● Aim of the task: Please give again every entry exactly as it appears, setting aside the pictures.
================
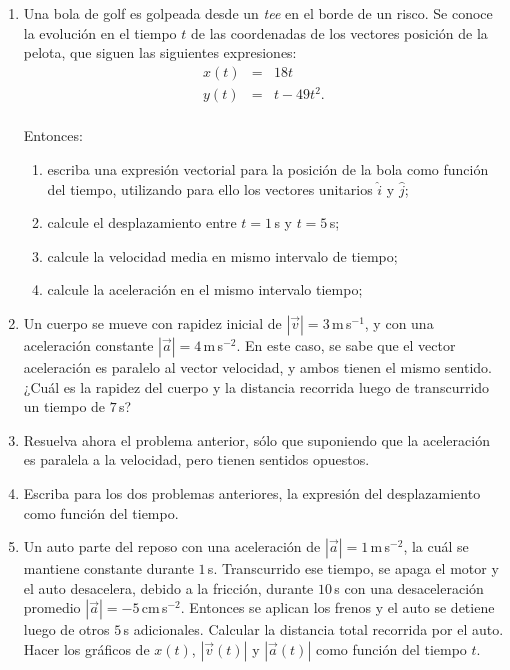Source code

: \documentclass[a4paper,12pt]{article}
\begin{document}
\begin{enumerate}
\item Una bola de golf es golpeada desde un \textit{tee} en el borde de un risco. Se conoce la evolución en el tiempo $t$ de las coordenadas de los vectores posición de la pelota, que siguen las siguientes expresiones:
  \begin{eqnarray}
    x(t) &=& 18t \nonumber \\
    y(t) &=& t - 49t^{2}. \nonumber\\
  \end{eqnarray}

Entonces:

  \begin{enumerate}
    \item escriba una expresión vectorial para la posición de la bola como función del tiempo, utilizando para ello los vectores unitarios $\hat{i}$ y $\hat{j}$;
    \item calcule el desplazamiento entre $t=1$\,s y $t=5$\,s;
    \item calcule la velocidad media en mismo intervalo de tiempo; 
    \item calcule la aceleración en el mismo intervalo tiempo;
  \end{enumerate}

\item Un cuerpo se mueve con rapidez inicial de $|\vec v|=3$\,m\,s$^{-1}$, y con una aceleración constante $|\vec a|=4$\,m\,s$^{-2}$. En este caso, se sabe que el vector aceleración es paralelo al vector velocidad, y ambos tienen el mismo sentido. ¿Cuál es la rapidez del cuerpo y la distancia recorrida luego de transcurrido un tiempo de $7$\,s? 
\item Resuelva ahora el problema anterior, sólo que suponiendo que la aceleración es paralela a la velocidad, pero tienen sentidos opuestos.
\item Escriba para los dos problemas anteriores, la expresión del desplazamiento como función del tiempo.

\item Un auto parte del reposo con una aceleración de $|\vec a|=1$\,m\,s$^{-2}$, la cuál se mantiene constante durante $1$\,s. Transcurrido ese tiempo, se apaga el motor y el auto desacelera, debido a la fricción, durante $10$\,s con una desaceleración promedio $|\vec a|=-5$\,cm\,s$^{-2}$. Entonces se aplican los frenos y el auto se detiene luego de otros $5$\,s adicionales. Calcular la distancia total recorrida por el auto. Hacer los gráficos de $x(t)$, $|\vec v(t)|$ y $|\vec a(t)|$ como función del tiempo $t$.
\end{enumerate}
\end{document}
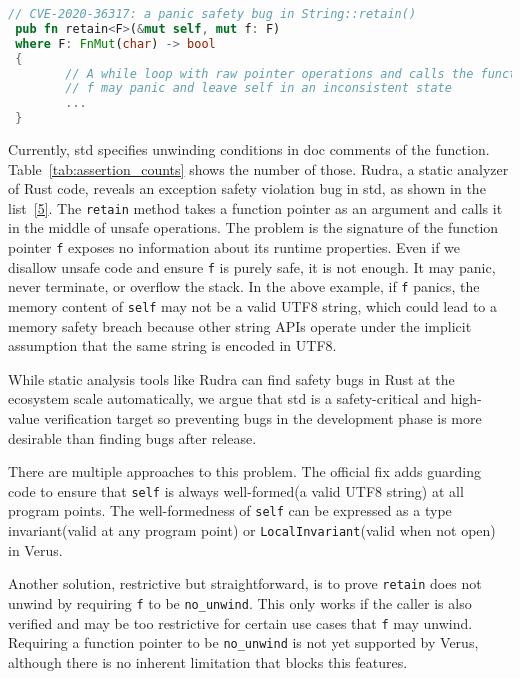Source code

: \documentclass[conference]{IEEEtran}
\begin{document}
\begin{lstlisting}[language=Rust,style=colouredRust, caption={An example of exception safety violation}, label = {5}]
// CVE-2020-36317: a panic safety bug in String::retain()
 pub fn retain<F>(&mut self, mut f: F)
 where F: FnMut(char) -> bool
 {
        // A while loop with raw pointer operations and calls the function f
        // f may panic and leave self in an inconsistent state
        ...
 }
\end{lstlisting}

Currently, std specifies unwinding conditions in doc comments of the function. Table~\ref{tab:assertion_counts} shows the number of those. Rudra\cite{Rudra}, a static analyzer of Rust code, reveals an exception safety violation bug\cite{CVE-2020-36317} in std, as shown in the list~\ref{5}. The \texttt{retain} method takes a function pointer as an argument and calls it in the middle of unsafe operations. The problem is the signature of the function pointer \texttt{f} exposes no information about its runtime properties. Even if we disallow unsafe code and ensure \texttt{f} is purely safe, it is not enough. It may panic, never terminate, or overflow the stack. In the above example, if \texttt{f} panics, the memory content of \texttt{self} may not be a valid UTF8 string, which could lead to a memory safety breach because other string APIs operate under the implicit assumption that the same string is encoded in UTF8.  

While static analysis tools like Rudra can find safety bugs in Rust at the ecosystem scale automatically, we argue that std is a safety-critical and high-value verification target so preventing bugs in the development phase is more desirable than finding bugs after release. 

There are multiple approaches to this problem. The official fix adds guarding code to ensure that \texttt{self} is always well-formed(a valid UTF8 string) at all program points. The well-formedness of \texttt{self} can be expressed as a type invariant(valid at any program point) or \texttt{LocalInvariant}(valid when not open) in Verus. 

Another solution, restrictive but straightforward, is to prove \texttt{retain} does not unwind by requiring \texttt{f} to be \texttt{no\_unwind}. This only works if the caller is also verified and may be too restrictive for certain use cases that \texttt{f} may unwind. Requiring a function pointer to be \texttt{no\_unwind} is not yet supported by Verus, although there is no inherent limitation that blocks this features.   
\end{document}
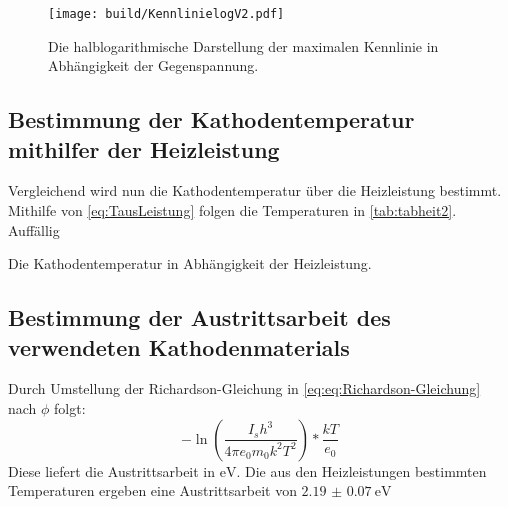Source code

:  \begin{figure}
  \centering
  \caption{Die halblogarithmische Darstellung der maximalen Kennlinie in Abhängigkeit der Gegenspannung.}
  \texttt{[image: build/KennlinielogV2.pdf]}
  \label{fig:Graphlog3}
 \end{figure}

\subsection{Bestimmung der Kathodentemperatur mithilfer der Heizleistung}
Vergleichend wird nun die Kathodentemperatur über die Heizleistung bestimmt.
Mithilfe von \ref{eq:TausLeistung} folgen die Temperaturen in \ref{tab:tabheit2}.
Auffällig

\begin{table}
 \centering
 \caption{Die Kathodentemperatur in Abhängigkeit der Heizleistung.}
 
 \label{tab:tabheit2}
\end{table}

\subsection{Bestimmung der Austrittsarbeit des verwendeten Kathodenmaterials}
Durch Umstellung der Richardson-Gleichung in \ref{eq:eq:Richardson-Gleichung} nach
$\phi$ folgt:
\begin{equation}
  -\ln\left(\frac{I_s h^3}{4\pi e_0 m_0 k^2 T^2}\right)*\frac{k T}{e_0}
\end{equation}
Diese liefert die Austrittsarbeit in $\si{\electronvolt}$. Die aus den Heizleistungen
bestimmten Temperaturen ergeben eine Austrittsarbeit von $\SI{2.19(7)}{\electronvolt}$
================
● Solution below:
Source code

: \documentclass[a4paper,12pt]{article}
\begin{document}
\begin{enumerate}
\item Una bola de golf es golpeada desde un \textit{tee} en el borde de un risco. Se conoce la evolución en el tiempo $t$ de las coordenadas de los vectores posición de la pelota, que siguen las siguientes expresiones:
  \begin{eqnarray}
    x(t) &=& 18t \nonumber \\
    y(t) &=& t - 49t^{2}. \nonumber\\
  \end{eqnarray}

Entonces:

  \begin{enumerate}
    \item escriba una expresión vectorial para la posición de la bola como función del tiempo, utilizando para ello los vectores unitarios $\hat{i}$ y $\hat{j}$;
    \item calcule el desplazamiento entre $t=1$\,s y $t=5$\,s;
    \item calcule la velocidad media en mismo intervalo de tiempo; 
    \item calcule la aceleración en el mismo intervalo tiempo;
  \end{enumerate}

\item Un cuerpo se mueve con rapidez inicial de $|\vec v|=3$\,m\,s$^{-1}$, y con una aceleración constante $|\vec a|=4$\,m\,s$^{-2}$. En este caso, se sabe que el vector aceleración es paralelo al vector velocidad, y ambos tienen el mismo sentido. ¿Cuál es la rapidez del cuerpo y la distancia recorrida luego de transcurrido un tiempo de $7$\,s? 
\item Resuelva ahora el problema anterior, sólo que suponiendo que la aceleración es paralela a la velocidad, pero tienen sentidos opuestos.
\item Escriba para los dos problemas anteriores, la expresión del desplazamiento como función del tiempo.

\item Un auto parte del reposo con una aceleración de $|\vec a|=1$\,m\,s$^{-2}$, la cuál se mantiene constante durante $1$\,s. Transcurrido ese tiempo, se apaga el motor y el auto desacelera, debido a la fricción, durante $10$\,s con una desaceleración promedio $|\vec a|=-5$\,cm\,s$^{-2}$. Entonces se aplican los frenos y el auto se detiene luego de otros $5$\,s adicionales. Calcular la distancia total recorrida por el auto. Hacer los gráficos de $x(t)$, $|\vec v(t)|$ y $|\vec a(t)|$ como función del tiempo $t$.
\end{enumerate}
\end{document}
Source code

: \documentclass[conference]{IEEEtran}
\begin{document}
\begin{lstlisting}[language=Rust,style=colouredRust, caption={An example of exception safety violation}, label = {5}]
// CVE-2020-36317: a panic safety bug in String::retain()
 pub fn retain<F>(&mut self, mut f: F)
 where F: FnMut(char) -> bool
 {
        // A while loop with raw pointer operations and calls the function f
        // f may panic and leave self in an inconsistent state
        ...
 }
\end{lstlisting}

Currently, std specifies unwinding conditions in doc comments of the function. Table~\ref{tab:assertion_counts} shows the number of those. Rudra\cite{Rudra}, a static analyzer of Rust code, reveals an exception safety violation bug\cite{CVE-2020-36317} in std, as shown in the list~\ref{5}. The \texttt{retain} method takes a function pointer as an argument and calls it in the middle of unsafe operations. The problem is the signature of the function pointer \texttt{f} exposes no information about its runtime properties. Even if we disallow unsafe code and ensure \texttt{f} is purely safe, it is not enough. It may panic, never terminate, or overflow the stack. In the above example, if \texttt{f} panics, the memory content of \texttt{self} may not be a valid UTF8 string, which could lead to a memory safety breach because other string APIs operate under the implicit assumption that the same string is encoded in UTF8.  

While static analysis tools like Rudra can find safety bugs in Rust at the ecosystem scale automatically, we argue that std is a safety-critical and high-value verification target so preventing bugs in the development phase is more desirable than finding bugs after release. 

There are multiple approaches to this problem. The official fix adds guarding code to ensure that \texttt{self} is always well-formed(a valid UTF8 string) at all program points. The well-formedness of \texttt{self} can be expressed as a type invariant(valid at any program point) or \texttt{LocalInvariant}(valid when not open) in Verus. 

Another solution, restrictive but straightforward, is to prove \texttt{retain} does not unwind by requiring \texttt{f} to be \texttt{no\_unwind}. This only works if the caller is also verified and may be too restrictive for certain use cases that \texttt{f} may unwind. Requiring a function pointer to be \texttt{no\_unwind} is not yet supported by Verus, although there is no inherent limitation that blocks this features.   
\end{document}
Source code

:  \begin{figure}
  \centering
  \caption{Die halblogarithmische Darstellung der maximalen Kennlinie in Abhängigkeit der Gegenspannung.}
  \texttt{[image: build/KennlinielogV2.pdf]}
  \label{fig:Graphlog3}
 \end{figure}

\subsection{Bestimmung der Kathodentemperatur mithilfer der Heizleistung}
Vergleichend wird nun die Kathodentemperatur über die Heizleistung bestimmt.
Mithilfe von \ref{eq:TausLeistung} folgen die Temperaturen in \ref{tab:tabheit2}.
Auffällig

\begin{table}
 \centering
 \caption{Die Kathodentemperatur in Abhängigkeit der Heizleistung.}
 
 \label{tab:tabheit2}
\end{table}

\subsection{Bestimmung der Austrittsarbeit des verwendeten Kathodenmaterials}
Durch Umstellung der Richardson-Gleichung in \ref{eq:eq:Richardson-Gleichung} nach
$\phi$ folgt:
\begin{equation}
  -\ln\left(\frac{I_s h^3}{4\pi e_0 m_0 k^2 T^2}\right)*\frac{k T}{e_0}
\end{equation}
Diese liefert die Austrittsarbeit in $\si{\electronvolt}$. Die aus den Heizleistungen
bestimmten Temperaturen ergeben eine Austrittsarbeit von $\SI{2.19(7)}{\electronvolt}$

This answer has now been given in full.